→ **What you need to do**: Up to and including the line containing "None for indefinite.", set down each line of the entries below exactly, starting from the first, and leave out the rest.

(Source data begins)

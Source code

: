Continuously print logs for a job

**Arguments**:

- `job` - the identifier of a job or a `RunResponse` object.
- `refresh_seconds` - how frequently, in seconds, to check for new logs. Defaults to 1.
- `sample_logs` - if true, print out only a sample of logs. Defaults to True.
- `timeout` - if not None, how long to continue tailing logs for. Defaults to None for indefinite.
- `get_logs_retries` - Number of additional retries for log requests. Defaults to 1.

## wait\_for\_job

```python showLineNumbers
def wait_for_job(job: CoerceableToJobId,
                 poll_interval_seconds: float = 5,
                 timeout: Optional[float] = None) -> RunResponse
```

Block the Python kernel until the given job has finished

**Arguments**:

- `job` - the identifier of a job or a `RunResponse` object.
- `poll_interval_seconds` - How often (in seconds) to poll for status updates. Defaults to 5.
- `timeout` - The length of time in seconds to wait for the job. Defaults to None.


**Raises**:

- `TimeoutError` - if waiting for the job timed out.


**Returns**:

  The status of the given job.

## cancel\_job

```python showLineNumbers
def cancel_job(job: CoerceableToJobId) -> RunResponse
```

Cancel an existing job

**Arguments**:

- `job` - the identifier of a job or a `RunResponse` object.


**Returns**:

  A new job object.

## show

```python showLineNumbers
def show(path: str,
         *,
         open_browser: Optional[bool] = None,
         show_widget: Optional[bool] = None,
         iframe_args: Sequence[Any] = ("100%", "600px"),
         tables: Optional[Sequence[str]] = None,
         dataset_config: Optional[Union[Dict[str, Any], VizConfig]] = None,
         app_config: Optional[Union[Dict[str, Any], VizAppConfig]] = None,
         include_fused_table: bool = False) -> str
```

(Source data ends)

→ **Written solution**:
Source code

:Continuously print logs for a job

**Arguments**:

- `job` - the identifier of a job or a `RunResponse` object.
- `refresh_seconds` - how frequently, in seconds, to check for new logs. Defaults to 1.
- `sample_logs` - if true, print out only a sample of logs. Defaults to True.
- `timeout` - if not None, how long to continue tailing logs for. Defaults to None for indefinite.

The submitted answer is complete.